An FCC spokesman said no decision has been made, but the general read in Washington communications policy circles is that the deal will be approved, likely with conditions, likely within the next month. That is based on the fact that the deal frees up wireless spectrum currently laying fallow--something that the FCC is trying to do in other areas--and involves a spectrum sale rather than a merger of companies, though the attendant cross-marketing agreements have deal critics concerned it will be a merging of interests that discourages competition.
CWA sounded like the deal ahad already been done.
"Regulators are demonstrating a real disconnect between supporting this deal and the Obama administration's goals of affordable high-speed Internet access for all," the group said, "and the good jobs that are necessary to push our sluggish economy forward. "
Given that it appears to think the deal is just about done, CWA added its two cents in the condition department. "The remedy to ensure competition and good jobs is clear: the FCC and DOJ should bar cross-marketing within the Verizon footprint and require Verizon to continue buildout of its high speed FiOS network."
Verizon has said it will build out its current footprint per previous plans, but will not go further, something it also signaled a couple of years ago saying there was not a business case for extending beyond its current buildout plans. Critics are concerned that the SpectrumCo deal would insure it would not change its mind.
That pessimistic statement--if you are a deal critic--followed CWA's circulation Thursday of a report it says details Verizon's "abandonment" of some New York regions in its build-out of FiOS.

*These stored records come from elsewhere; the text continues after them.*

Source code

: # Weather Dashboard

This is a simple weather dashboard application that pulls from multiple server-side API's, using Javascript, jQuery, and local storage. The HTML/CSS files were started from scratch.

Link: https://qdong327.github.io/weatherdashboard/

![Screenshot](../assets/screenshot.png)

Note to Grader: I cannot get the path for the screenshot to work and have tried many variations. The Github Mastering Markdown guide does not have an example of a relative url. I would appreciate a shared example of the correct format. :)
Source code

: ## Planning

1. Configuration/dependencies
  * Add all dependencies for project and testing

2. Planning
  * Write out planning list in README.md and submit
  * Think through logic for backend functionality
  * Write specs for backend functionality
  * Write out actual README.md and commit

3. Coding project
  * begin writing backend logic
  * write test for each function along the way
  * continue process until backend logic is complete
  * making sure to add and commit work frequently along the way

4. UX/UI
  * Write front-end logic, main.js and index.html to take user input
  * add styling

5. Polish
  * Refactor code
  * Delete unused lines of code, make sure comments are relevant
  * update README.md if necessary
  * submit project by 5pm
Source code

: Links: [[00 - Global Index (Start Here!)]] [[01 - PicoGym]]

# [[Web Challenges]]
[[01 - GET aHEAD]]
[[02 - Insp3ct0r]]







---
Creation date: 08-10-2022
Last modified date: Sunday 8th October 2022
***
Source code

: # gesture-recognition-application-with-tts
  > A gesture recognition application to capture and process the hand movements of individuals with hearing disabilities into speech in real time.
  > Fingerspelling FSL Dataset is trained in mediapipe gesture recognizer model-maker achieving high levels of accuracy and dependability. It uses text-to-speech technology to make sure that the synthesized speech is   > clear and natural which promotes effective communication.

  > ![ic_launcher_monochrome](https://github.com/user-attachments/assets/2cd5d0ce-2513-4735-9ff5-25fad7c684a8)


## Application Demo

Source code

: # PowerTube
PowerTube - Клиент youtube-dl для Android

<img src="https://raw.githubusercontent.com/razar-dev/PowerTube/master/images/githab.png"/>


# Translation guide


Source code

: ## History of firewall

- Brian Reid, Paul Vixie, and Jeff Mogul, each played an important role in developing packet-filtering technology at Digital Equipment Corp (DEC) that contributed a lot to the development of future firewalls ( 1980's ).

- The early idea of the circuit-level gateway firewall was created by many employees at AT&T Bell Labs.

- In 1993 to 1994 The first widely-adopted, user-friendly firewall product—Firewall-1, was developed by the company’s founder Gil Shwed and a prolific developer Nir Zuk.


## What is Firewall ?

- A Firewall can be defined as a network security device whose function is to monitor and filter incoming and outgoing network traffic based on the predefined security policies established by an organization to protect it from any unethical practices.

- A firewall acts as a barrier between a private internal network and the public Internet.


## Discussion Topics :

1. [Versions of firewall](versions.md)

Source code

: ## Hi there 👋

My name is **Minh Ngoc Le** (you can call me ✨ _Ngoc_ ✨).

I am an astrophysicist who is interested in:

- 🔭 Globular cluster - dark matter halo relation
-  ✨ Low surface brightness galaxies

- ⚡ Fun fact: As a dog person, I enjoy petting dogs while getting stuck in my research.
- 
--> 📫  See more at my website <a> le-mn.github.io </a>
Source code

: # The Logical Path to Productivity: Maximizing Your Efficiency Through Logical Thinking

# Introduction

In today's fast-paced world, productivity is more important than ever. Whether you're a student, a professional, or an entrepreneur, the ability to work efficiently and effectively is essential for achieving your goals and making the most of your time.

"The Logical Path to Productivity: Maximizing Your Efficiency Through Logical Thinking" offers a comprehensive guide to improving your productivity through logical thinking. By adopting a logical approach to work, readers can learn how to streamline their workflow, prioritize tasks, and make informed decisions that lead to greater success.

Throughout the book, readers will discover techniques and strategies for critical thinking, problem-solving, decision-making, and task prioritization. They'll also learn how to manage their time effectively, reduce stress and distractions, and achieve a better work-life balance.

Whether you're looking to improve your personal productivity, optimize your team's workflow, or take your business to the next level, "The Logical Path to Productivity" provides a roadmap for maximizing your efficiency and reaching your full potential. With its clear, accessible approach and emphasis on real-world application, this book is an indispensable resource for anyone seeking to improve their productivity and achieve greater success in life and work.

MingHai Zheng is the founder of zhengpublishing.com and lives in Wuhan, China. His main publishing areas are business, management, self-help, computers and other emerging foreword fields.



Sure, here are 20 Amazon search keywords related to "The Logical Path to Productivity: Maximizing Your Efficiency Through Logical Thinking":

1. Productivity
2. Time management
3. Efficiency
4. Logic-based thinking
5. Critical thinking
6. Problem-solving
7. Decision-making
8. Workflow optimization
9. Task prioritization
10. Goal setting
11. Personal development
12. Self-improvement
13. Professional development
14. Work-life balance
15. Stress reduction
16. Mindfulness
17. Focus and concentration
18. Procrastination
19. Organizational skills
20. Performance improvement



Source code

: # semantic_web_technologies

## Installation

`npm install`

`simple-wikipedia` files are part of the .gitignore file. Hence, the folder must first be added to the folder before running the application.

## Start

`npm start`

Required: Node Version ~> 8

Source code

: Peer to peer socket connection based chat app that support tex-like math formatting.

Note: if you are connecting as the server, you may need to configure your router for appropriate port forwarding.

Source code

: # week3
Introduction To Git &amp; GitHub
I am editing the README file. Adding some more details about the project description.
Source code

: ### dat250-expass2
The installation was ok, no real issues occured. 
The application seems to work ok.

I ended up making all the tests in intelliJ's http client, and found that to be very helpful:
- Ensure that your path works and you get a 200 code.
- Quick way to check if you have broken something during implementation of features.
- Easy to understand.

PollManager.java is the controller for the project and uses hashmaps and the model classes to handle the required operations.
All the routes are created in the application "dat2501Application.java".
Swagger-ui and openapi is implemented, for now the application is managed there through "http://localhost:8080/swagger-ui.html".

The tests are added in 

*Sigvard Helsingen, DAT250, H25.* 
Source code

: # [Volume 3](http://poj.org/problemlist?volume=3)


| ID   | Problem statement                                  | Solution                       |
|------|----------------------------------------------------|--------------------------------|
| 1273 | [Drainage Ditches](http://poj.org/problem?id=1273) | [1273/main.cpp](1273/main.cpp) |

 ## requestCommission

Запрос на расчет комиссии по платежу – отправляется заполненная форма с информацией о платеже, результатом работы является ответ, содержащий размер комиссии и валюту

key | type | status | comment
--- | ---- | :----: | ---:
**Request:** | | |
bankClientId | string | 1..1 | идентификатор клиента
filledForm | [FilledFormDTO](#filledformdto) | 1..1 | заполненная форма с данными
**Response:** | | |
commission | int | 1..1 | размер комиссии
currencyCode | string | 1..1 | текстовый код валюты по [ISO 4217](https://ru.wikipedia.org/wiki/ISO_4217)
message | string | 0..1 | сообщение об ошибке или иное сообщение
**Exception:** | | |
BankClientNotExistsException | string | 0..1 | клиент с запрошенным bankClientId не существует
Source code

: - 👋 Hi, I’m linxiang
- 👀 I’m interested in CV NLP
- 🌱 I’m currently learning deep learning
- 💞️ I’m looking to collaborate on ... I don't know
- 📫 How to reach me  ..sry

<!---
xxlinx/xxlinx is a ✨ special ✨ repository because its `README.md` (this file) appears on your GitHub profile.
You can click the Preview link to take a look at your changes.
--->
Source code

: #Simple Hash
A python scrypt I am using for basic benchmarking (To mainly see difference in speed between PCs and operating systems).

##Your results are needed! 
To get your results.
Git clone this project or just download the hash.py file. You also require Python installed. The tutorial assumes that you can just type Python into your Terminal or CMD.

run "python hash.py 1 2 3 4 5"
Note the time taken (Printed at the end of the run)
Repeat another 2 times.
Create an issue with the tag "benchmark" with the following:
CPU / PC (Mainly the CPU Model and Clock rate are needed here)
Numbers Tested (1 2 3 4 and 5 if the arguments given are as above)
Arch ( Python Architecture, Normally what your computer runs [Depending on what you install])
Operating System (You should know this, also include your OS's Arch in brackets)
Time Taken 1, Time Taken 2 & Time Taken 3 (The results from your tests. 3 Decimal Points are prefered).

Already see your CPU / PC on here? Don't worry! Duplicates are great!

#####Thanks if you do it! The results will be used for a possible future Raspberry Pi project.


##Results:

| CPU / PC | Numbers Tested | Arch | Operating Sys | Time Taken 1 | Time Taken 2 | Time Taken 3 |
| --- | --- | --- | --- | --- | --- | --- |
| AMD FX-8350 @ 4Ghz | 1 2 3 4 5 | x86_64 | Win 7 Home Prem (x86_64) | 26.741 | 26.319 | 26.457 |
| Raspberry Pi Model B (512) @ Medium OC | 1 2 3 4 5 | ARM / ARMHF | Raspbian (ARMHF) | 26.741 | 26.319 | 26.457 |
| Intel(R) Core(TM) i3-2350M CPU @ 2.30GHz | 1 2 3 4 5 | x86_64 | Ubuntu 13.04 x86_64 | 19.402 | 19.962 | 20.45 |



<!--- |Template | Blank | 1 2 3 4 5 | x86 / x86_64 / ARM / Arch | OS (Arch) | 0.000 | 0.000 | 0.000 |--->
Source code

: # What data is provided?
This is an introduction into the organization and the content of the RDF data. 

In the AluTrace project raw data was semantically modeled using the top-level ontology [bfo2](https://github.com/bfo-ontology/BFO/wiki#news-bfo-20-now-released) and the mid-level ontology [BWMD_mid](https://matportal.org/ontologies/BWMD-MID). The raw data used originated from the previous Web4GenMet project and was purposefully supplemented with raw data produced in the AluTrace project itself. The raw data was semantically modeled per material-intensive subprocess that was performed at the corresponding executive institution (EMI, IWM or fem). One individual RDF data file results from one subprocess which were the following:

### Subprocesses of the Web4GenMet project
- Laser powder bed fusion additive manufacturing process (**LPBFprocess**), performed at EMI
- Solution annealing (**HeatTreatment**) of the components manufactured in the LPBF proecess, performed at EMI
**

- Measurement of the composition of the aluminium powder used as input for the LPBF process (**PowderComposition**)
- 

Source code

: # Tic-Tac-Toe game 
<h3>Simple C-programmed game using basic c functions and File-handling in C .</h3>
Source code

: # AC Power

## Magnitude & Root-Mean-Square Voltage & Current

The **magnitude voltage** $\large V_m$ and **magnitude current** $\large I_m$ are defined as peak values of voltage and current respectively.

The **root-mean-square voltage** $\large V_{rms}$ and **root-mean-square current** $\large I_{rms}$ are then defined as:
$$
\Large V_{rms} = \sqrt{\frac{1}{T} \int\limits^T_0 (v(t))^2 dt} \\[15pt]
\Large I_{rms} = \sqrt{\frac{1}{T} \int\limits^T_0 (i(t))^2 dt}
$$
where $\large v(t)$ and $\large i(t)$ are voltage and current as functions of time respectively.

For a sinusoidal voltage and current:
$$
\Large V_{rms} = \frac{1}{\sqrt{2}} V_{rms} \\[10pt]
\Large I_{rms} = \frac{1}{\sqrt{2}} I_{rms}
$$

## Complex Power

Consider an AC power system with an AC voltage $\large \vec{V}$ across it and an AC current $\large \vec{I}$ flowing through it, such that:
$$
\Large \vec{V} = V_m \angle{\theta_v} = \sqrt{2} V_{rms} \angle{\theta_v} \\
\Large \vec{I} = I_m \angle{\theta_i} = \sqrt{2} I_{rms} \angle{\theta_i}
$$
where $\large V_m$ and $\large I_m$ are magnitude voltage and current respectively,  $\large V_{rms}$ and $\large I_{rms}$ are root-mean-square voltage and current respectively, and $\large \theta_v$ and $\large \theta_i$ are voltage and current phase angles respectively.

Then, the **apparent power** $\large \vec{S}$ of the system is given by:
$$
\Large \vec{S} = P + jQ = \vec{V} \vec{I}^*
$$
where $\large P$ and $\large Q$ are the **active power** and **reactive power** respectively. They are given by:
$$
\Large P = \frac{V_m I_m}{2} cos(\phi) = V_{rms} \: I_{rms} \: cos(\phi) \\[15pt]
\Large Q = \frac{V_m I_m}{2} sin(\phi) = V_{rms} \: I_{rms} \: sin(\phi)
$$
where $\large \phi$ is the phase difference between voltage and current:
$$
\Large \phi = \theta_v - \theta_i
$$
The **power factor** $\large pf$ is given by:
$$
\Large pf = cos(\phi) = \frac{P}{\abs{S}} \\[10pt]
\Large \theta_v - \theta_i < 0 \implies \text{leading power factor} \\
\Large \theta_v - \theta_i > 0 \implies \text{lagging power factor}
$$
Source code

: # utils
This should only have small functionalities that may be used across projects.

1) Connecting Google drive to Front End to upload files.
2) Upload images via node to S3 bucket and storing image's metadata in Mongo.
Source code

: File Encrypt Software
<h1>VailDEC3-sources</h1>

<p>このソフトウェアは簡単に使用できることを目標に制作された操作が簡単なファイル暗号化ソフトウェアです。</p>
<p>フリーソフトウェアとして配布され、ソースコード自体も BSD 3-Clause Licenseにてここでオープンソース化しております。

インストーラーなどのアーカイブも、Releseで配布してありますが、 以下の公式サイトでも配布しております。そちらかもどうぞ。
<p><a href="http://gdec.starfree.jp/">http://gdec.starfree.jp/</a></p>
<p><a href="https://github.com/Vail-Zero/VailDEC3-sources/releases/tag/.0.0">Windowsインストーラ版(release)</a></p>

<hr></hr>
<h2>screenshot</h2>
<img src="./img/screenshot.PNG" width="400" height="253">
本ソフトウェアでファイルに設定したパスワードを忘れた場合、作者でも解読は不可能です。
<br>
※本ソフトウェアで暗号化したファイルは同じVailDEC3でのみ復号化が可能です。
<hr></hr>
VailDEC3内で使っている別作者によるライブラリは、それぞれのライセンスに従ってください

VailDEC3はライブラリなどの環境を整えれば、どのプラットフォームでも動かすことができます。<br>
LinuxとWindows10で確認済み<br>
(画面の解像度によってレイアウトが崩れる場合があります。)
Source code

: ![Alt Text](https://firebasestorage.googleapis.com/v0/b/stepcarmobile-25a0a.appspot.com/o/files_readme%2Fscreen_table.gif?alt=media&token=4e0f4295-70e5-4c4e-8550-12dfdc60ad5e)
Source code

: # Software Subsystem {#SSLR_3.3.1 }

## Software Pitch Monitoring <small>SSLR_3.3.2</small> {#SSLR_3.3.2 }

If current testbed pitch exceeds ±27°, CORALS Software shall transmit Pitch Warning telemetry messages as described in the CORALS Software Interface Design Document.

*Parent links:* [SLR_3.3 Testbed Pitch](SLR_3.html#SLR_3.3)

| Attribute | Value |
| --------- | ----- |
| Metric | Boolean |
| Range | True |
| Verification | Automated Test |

"New York could be further left behind if the FCC approves Verizon's proposed deal with cable companies that the report shows would destroy competition, increase prices for millions of New York consumers and end the expansion of FiOS, since Verizon would instead be promoting the broadband services of cable companies including Comcast and Time Warner," CWA says.
CWA has also bought TV time in upstate New York--Buffalo, Albany, Syracuse, Rochester -- for an ad urging Governor Andrew Cuomo to fight the deal.
"This report is not news. There's nothing new," said Veriozn spokesman Richard Young. "It's factually untrue and full of holes. It's a rehash of every misleading accusation that the CWA has put forth over the past year.
Verizon remains committed to bringing our customers in New York and elsewhere top tier products and services.
And we prove it in the marketplace each and every day."
Verizon has proposed buying $3.9 billion worth of spectrum from the SpectrumCo consortium (Comcast, Time Warner Cable, Bright House) and former SpectrumCo partner, Cox. It has pledged to spin off some spectrum to T-Mobile after the purchase-to better geographically align their respective holdings-a move that will reduce its local-market spectrum concentration.